Forty Irish children have been identified as victims of online child sexual exploitation this year.

The children were identified after Interpol shared the online material with gardaí.

They are predominantly female and aged under 16, but gardaí say that on some occasions, the children are "very young".

The majority of this material has been "self-generated" and shared from "peer-to-peer".

It is an offence to share explicit images of children online.

Gardaí have made contact with the families of the children involved and are also engaging with TUSLA regarding any child protection concerns that arise from their investigations.

Where further investigation is warranted, gardaí say those cases will be followed up, and that a lot of the suspects are underage themselves.

Children and young people are advised to never share any intimate images of themselves on online platforms or with their peers through messaging apps.

Gardaí have today warned parents about grooming and to be aware of who their children are talking to online.

They say groomers can be anyone, and grooming can take place over short or long periods of time, in person or online.

Superintendent Ian Lacky of the Garda National Protective Service Bureau said today that people accessing, viewing, and distributing child sexual abuse material need to recognise that "this is not a victimless crime".

"In fact, the young victims of this criminal activity are amongst the most vulnerable in our society in Ireland an internationally".

"An Garda Síochána is working and will continue to work closely with all our international partners to target, disrupt, and bring to justice anyone involved in the accessing, distribution and production of this criminal sexual abuse material".

Superintendent Lackey, who has responsibility for the Online Child Exploitation Unit said that as part of their ongoing work, ten searches were carried out across the country last week in targeted operations.
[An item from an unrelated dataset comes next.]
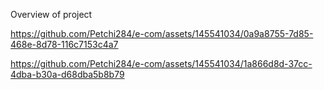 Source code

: Overview of project 


https://github.com/Petchi284/e-com/assets/145541034/0a9a8755-7d85-468e-8d78-116c7153c4a7



https://github.com/Petchi284/e-com/assets/145541034/1a866d8d-37cc-4dba-b30a-d68dba5b8b79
Gardaí seized devices from addresses in Dublin, Cork, Limerick, Galway, Louth and Wicklow for forensic examination.

This was an evidence-gathering phase of the operation by local Divisional Protective services Units and Detective Units.

No arrests were made, however gardaí say the searches will help to identify suspects, either people who are using "peer-to-peer" file sharing or suspects using social media platforms to share, distribute and possess child sexual exploitation material.

It's hoped this operation will lead to further searches and arrests.

Gardaí say they are liaising with TUSLA in relation to any child protection concerns that arise.

The searches took place between 28 November and 1 December and were coordinated by the Online Child Exploitation Unit, attached to the Garda National Protective Services Bureau.

To date this year, the OnCE has referred more than 700 investigation files to local protective services units to be investigated.

These were shared with police from The National Centre for Missing and Exploited Children in the US, and relate to international online child abuse images that are being viewed by people in Ireland.

Gardaí say a lot of this material is being shared through ordinary social media platforms, but that the dark web is also being used.

They are viewed by investigating officers in the Online Child Exploitation Unit, before being referred to divisional units for further investigation.